Отповедь, пожалуй, получилась излишне резкой и надменной, и Елизавета внутренне содрогнулась. Ухмылка же Роберта стала только шире, и он поклонился снова, преувеличенно церемонно взмахнув руками.
— В таком случае это огромная честь, что Ваше Величество сочли мою скромную игру более важной, чем нужды епископа.
Глядя на эту сценку, Елизавета, не удержавшись, прыснула со смеху. Вполне возможно, ей следовало бы ощущать вину за столь беззастенчивое пренебрежение обязанностями, но, ради всего святого, неужели ей не дозволено время от времени хоть немного развлечься? В течение всего последнего года она была занята только проблемами королевства: чеканка монет, попытки заставить ее выйти замуж, решение вопроса о вере, честолюбивая шотландская королева во Франции и кровопролитная война на ее собственной земле — всему этому не было конца. И до сей поры Елизавета не отличалась взбалмошностью. Она серьезно относилась к своей роли королевы и с самого первого дня правления приступила к работе, засучив рукава.

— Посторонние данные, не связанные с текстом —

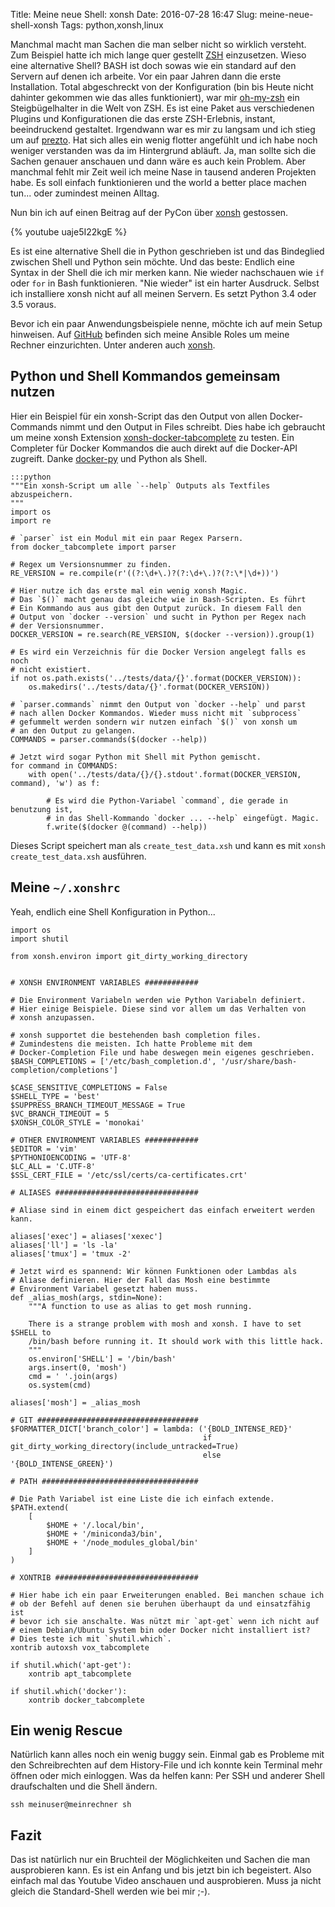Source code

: Title: Meine neue Shell: xonsh
Date: 2016-07-28 16:47
Slug: meine-neue-shell-xonsh
Tags: python,xonsh,linux

Manchmal macht man Sachen die man selber nicht so wirklich versteht. Zum Beispiel hatte ich mich lange quer gestellt [ZSH](https://de.wikipedia.org/wiki/Zsh) einzusetzen. Wieso eine alternative Shell? BASH ist doch sowas wie ein standard auf den Servern auf denen ich arbeite. Vor ein paar Jahren dann die erste Installation. Total abgeschreckt von der Konfiguration (bin bis Heute nicht dahinter gekommen wie das alles funktioniert), war mir [oh-my-zsh]() ein Steigbügelhalter in die Welt von ZSH. Es ist eine Paket aus verschiedenen Plugins und Konfigurationen die das erste ZSH-Erlebnis, instant, beeindruckend gestaltet. Irgendwann war es mir zu langsam und ich stieg um auf [prezto](https://github.com/sorin-ionescu/prezto). Hat sich alles ein wenig flotter angefühlt und ich habe noch weniger verstanden was da im Hintergrund abläuft. Ja, man sollte sich die Sachen genauer anschauen und dann wäre es auch kein Problem. Aber manchmal fehlt mir Zeit weil ich meine Nase in tausend anderen Projekten habe. Es soll einfach funktionieren und the world a better place machen tun... oder zumindest meinen Alltag.

Nun bin ich auf einen Beitrag auf der PyCon über [xonsh](http://xon.sh) gestossen.

{% youtube uaje5I22kgE %}

Es ist eine alternative Shell die in Python geschrieben ist und das Bindeglied zwischen Shell und Python sein möchte. Und das beste: Endlich eine Syntax in der Shell die ich mir merken kann. Nie wieder nachschauen wie `if` oder `for` in Bash funktionieren. "Nie wieder" ist ein harter Ausdruck. Selbst ich installiere xonsh nicht auf all meinen Servern. Es setzt Python 3.4 oder 3.5 voraus.

Bevor ich ein paar Anwendungsbeispiele nenne, möchte ich auf mein Setup hinweisen. Auf [GitHub](https://github.com/xsteadfastx/batcave) befinden sich meine Ansible Roles um meine Rechner einzurichten. Unter anderen auch [xonsh](https://github.com/xsteadfastx/batcave/tree/master/roles/xonsh).

## Python und Shell Kommandos gemeinsam nutzen

Hier ein Beispiel für ein xonsh-Script das den Output von allen Docker-Commands nimmt und den Output in Files schreibt. Dies habe ich gebraucht um meine xonsh Extension [xonsh-docker-tabcomplete](https://github.com/xsteadfastx/xonsh-docker-tabcomplete) zu testen. Ein Completer für Docker Kommandos die auch direkt auf die Docker-API zugreift. Danke [docker-py](https://github.com/docker/docker-py) und Python als Shell.


    :::python
    """Ein xonsh-Script um alle `--help` Outputs als Textfiles
    abzuspeichern.
    """
    import os
    import re

    # `parser` ist ein Modul mit ein paar Regex Parsern.
    from docker_tabcomplete import parser

    # Regex um Versionsnummer zu finden.
    RE_VERSION = re.compile(r'((?:\d+\.)?(?:\d+\.)?(?:\*|\d+))')

    # Hier nutze ich das erste mal ein wenig xonsh Magic.
    # Das `$()` macht genau das gleiche wie in Bash-Scripten. Es führt
    # Ein Kommando aus aus gibt den Output zurück. In diesem Fall den
    # Output von `docker --version` und sucht in Python per Regex nach
    # der Versionsnummer.
    DOCKER_VERSION = re.search(RE_VERSION, $(docker --version)).group(1)

    # Es wird ein Verzeichnis für die Docker Version angelegt falls es noch
    # nicht existiert.
    if not os.path.exists('../tests/data/{}'.format(DOCKER_VERSION)):
        os.makedirs('../tests/data/{}'.format(DOCKER_VERSION))

    # `parser.commands` nimmt den Output von `docker --help` und parst
    # nach allen Docker Kommandos. Wieder muss nicht mit `subprocess`
    # gefummelt werden sondern wir nutzen einfach `$()` von xonsh um
    # an den Output zu gelangen.
    COMMANDS = parser.commands($(docker --help))

    # Jetzt wird sogar Python mit Shell mit Python gemischt.
    for command in COMMANDS:
        with open('../tests/data/{}/{}.stdout'.format(DOCKER_VERSION, command), 'w') as f:

            # Es wird die Python-Variabel `command`, die gerade in benutzung ist,
            # in das Shell-Kommando `docker ... --help` eingefügt. Magic.
            f.write($(docker @(command) --help))


Dieses Script speichert man als `create_test_data.xsh` und kann es mit `xonsh create_test_data.xsh` ausführen.

## Meine `~/.xonshrc`

Yeah, endlich eine Shell Konfiguration in Python...


    import os
    import shutil

    from xonsh.environ import git_dirty_working_directory


    # XONSH ENVIRONMENT VARIABLES ############

    # Die Environment Variabeln werden wie Python Variabeln definiert.
    # Hier einige Beispiele. Diese sind vor allem um das Verhalten von
    # xonsh anzupassen.

    # xonsh supportet die bestehenden bash completion files.
    # Zumindestens die meisten. Ich hatte Probleme mit dem
    # Docker-Completion File und habe deswegen mein eigenes geschrieben.
    $BASH_COMPLETIONS = ['/etc/bash_completion.d', '/usr/share/bash-completion/completions']

    $CASE_SENSITIVE_COMPLETIONS = False
    $SHELL_TYPE = 'best'
    $SUPPRESS_BRANCH_TIMEOUT_MESSAGE = True
    $VC_BRANCH_TIMEOUT = 5
    $XONSH_COLOR_STYLE = 'monokai'

    # OTHER ENVIRONMENT VARIABLES ############
    $EDITOR = 'vim'
    $PYTHONIOENCODING = 'UTF-8'
    $LC_ALL = 'C.UTF-8'
    $SSL_CERT_FILE = '/etc/ssl/certs/ca-certificates.crt'

    # ALIASES ################################

    # Aliase sind in einem dict gespeichert das einfach erweitert werden kann.

    aliases['exec'] = aliases['xexec']
    aliases['ll'] = 'ls -la'
    aliases['tmux'] = 'tmux -2'

    # Jetzt wird es spannend: Wir können Funktionen oder Lambdas als
    # Aliase definieren. Hier der Fall das Mosh eine bestimmte
    # Environment Variabel gesetzt haben muss.
    def _alias_mosh(args, stdin=None):
        """A function to use as alias to get mosh running.

        There is a strange problem with mosh and xonsh. I have to set $SHELL to
        /bin/bash before running it. It should work with this little hack.
        """
        os.environ['SHELL'] = '/bin/bash'
        args.insert(0, 'mosh')
        cmd = ' '.join(args)
        os.system(cmd)

    aliases['mosh'] = _alias_mosh

    # GIT ####################################
    $FORMATTER_DICT['branch_color'] = lambda: ('{BOLD_INTENSE_RED}'
                                               if git_dirty_working_directory(include_untracked=True)
                                               else '{BOLD_INTENSE_GREEN}')

    # PATH ###################################

    # Die Path Variabel ist eine Liste die ich einfach extende.
    $PATH.extend(
        [
            $HOME + '/.local/bin',
            $HOME + '/miniconda3/bin',
            $HOME + '/node_modules_global/bin'
        ]
    )

    # XONTRIB ################################

    # Hier habe ich ein paar Erweiterungen enabled. Bei manchen schaue ich
    # ob der Befehl auf denen sie beruhen überhaupt da und einsatzfähig ist
    # bevor ich sie anschalte. Was nützt mir `apt-get` wenn ich nicht auf
    # einem Debian/Ubuntu System bin oder Docker nicht installiert ist?
    # Dies teste ich mit `shutil.which`.
    xontrib autoxsh vox_tabcomplete

    if shutil.which('apt-get'):
        xontrib apt_tabcomplete

    if shutil.which('docker'):
        xontrib docker_tabcomplete


## Ein wenig Rescue

Natürlich kann alles noch ein wenig buggy sein. Einmal gab es Probleme mit den Schreibrechten auf dem History-File und ich konnte kein Terminal mehr öffnen oder mich einloggen. Was da helfen kann: Per SSH und anderer Shell draufschalten und die Shell ändern.

    ssh meinuser@meinrechner sh


## Fazit

Das ist natürlich nur ein Bruchteil der Möglichkeiten und Sachen die man ausprobieren kann. Es ist ein Anfang und bis jetzt bin ich begeistert. Also einfach mal das Youtube Video anschauen und ausprobieren. Muss ja nicht gleich die Standard-Shell werden wie bei mir ;-).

Не дай Бог она позволила бы себе хоть немного расслабиться. Но сегодня епископу де Квадре придется подождать.
Плавно, будто скользя по воздуху, Елизавета подошла к огромной кровати и присела на ее край. Глаза Роберта голодно сверкнули, и она ответила дрожью на столь явное вожделение. Игра в кошки-мышки, в которую они играли, утомляла… И в то же время захватывала.
— Вы пришли сюда одна? — Роберт сдавленно кашлянул: сбросив самоуверенную личину, он выглядел взволнованным и растерянным.
— Да. Я велела фрейлинам подготовить покои к ночи, пока у меня будут кое-какие личные дела, — Елизавета натянуто улыбнулась. — Ваш человек, Тамворт, впустил меня.
Уверенность Елизаветы пошатнулась, и она нервно покосилась на дверь. До этого момента ей и в голову не приходило, что даже пара глаз может быть лишней.
— Уверяю вас, Тамворт — надежный и осмотрительный слуга, — Роберт уже справился с собой и, скрестив руки на груди, непринужденно облокотился на спинку стоящего позади кресла. Воистину, он был почти преступно красив. Особенно когда ухмыльнулся и добавил с прежней бархатной наглецой: — И к тому же я чертовски хорошо ему плачу.
Елизавета рассмеялась — беспечное отношение Роберта к жизни было крайне заразно. Она, наконец, позволила себе в полной мере насладиться его обществом и теперь ощущала, как спадает с плеч напряжение.
— Прошу простить меня, Бесс, — продолжил он, аккуратно стягивая рубашку, облегавшую его как нельзя кстати, — я сейчас немного не в форме, чтобы оказать вам достойный прием. Как раз собирался переодеться и помыться после игры, от меня, наверное, разит потом.
Елизавета закинула ногу на ногу.
— Что же. Пусть мое присутствие тебя не останавливает.
Роберт вздернул брови, а сердце Елизаветы бешено заколотилось о грудную клетку, хотя она и обещала себе ничем не выдавать своих чувств. Она просто обязана была держать себя в руках. Особенно учитывая то, каким дьявольски довольным собой выглядел сейчас Роберт. Не стоило разжигать пламя его самолюбия — оно вряд ли нуждалось в дополнительном топливе.
— Как пожелаете, Ваше Величество, — произнес Роберт, слегка насмешливо наклонив голову.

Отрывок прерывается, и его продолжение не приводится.